Spark 3.0 with Hadoop 2.6 HDFS/Hive

classic Classic list List threaded Threaded
5 messages Options
Reply | Threaded
Open this post in threaded view
|

Spark 3.0 with Hadoop 2.6 HDFS/Hive

Ashika Umanga
Greetings, 

Hadoop 2.6 has been removed according to this ticket https://issues.apache.org/jira/browse/SPARK-25016

We run our Spark cluster on K8s in standalone mode.
We access HDFS/Hive running on a Hadoop 2.6 cluster.
We've been using Spark 2.4.5 and planning on upgrading to Spark 3.0.0
However, we dont have any control over the Hadoop cluster and it will remain in 2.6

Is Spark 3.0 still compatible with HDFS/Hive running on Hadoop 2.6 ? 

Best Regards,
Reply | Threaded
Open this post in threaded view
|

Re: Spark 3.0 with Hadoop 2.6 HDFS/Hive

DB Tsai-3
In Spark 3.0, if you use the `with-hadoop` Spark distribution that has
embedded Hadoop 3.2, you can set
`spark.yarn.populateHadoopClasspath=false` to not populate the
cluster's hadoop classpath. In this scenario, Spark will use hadoop
3.2 client to connect to hadoop 2.6 which should work fine. In fact,
we have production deployment using this way for a while.

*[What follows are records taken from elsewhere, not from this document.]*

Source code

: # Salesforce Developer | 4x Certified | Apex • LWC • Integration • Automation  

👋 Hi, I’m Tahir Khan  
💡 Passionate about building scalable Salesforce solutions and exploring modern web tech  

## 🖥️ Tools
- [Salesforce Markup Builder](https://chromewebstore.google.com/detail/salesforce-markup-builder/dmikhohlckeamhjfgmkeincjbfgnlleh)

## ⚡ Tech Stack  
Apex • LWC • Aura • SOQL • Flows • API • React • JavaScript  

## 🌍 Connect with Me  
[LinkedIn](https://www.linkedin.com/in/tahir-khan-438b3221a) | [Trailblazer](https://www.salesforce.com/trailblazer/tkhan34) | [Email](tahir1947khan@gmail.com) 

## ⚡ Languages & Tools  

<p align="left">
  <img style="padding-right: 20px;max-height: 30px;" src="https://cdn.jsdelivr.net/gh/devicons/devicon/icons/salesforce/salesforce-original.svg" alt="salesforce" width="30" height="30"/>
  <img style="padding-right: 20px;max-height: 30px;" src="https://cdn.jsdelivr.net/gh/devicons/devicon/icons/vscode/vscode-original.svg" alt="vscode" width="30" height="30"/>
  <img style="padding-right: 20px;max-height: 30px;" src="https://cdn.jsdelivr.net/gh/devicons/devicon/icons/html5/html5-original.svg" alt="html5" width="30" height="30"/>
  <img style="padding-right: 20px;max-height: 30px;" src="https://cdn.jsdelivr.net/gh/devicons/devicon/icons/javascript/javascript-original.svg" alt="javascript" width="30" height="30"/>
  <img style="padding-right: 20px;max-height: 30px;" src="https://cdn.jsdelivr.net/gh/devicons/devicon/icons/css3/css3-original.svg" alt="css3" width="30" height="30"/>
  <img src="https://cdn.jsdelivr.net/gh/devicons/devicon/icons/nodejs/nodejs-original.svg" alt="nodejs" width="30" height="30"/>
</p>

On Sun, Jul 19, 2020 at 8:10 PM Ashika Umanga <[hidden email]> wrote:

>
> Greetings,
>
> Hadoop 2.6 has been removed according to this ticket https://issues.apache.org/jira/browse/SPARK-25016
>
> We run our Spark cluster on K8s in standalone mode.
> We access HDFS/Hive running on a Hadoop 2.6 cluster.
> We've been using Spark 2.4.5 and planning on upgrading to Spark 3.0.0
> However, we dont have any control over the Hadoop cluster and it will remain in 2.6
>
> Is Spark 3.0 still compatible with HDFS/Hive running on Hadoop 2.6 ?
>
> Best Regards,



--
Sincerely,

DB Tsai
----------------------------------------------------------
Web: https://www.dbtsai.com
PGP Key ID: 42E5B25A8F7A82C1

---------------------------------------------------------------------
To unsubscribe e-mail: [hidden email]

Reply | Threaded
Open this post in threaded view
|

Re: Spark 3.0 with Hadoop 2.6 HDFS/Hive

Ashika Umanga Umagiliya
In reply to this post by Ashika Umanga
Hello

"spark.yarn.populateHadoopClasspath" is used in YARN mode correct?
However our Spark cluster is standalone cluster not using YARN.
We only connect to HDFS/Hive to access data.Computation is done on our spark cluster running on K8s (not Yarn)


On Mon, Jul 20, 2020 at 2:04 PM DB Tsai <[hidden email]> wrote:
In Spark 3.0, if you use the `with-hadoop` Spark distribution that has
embedded Hadoop 3.2, you can set
`spark.yarn.populateHadoopClasspath=false` to not populate the
cluster's hadoop classpath. In this scenario, Spark will use hadoop
3.2 client to connect to hadoop 2.6 which should work fine. In fact,
we have production deployment using this way for a while.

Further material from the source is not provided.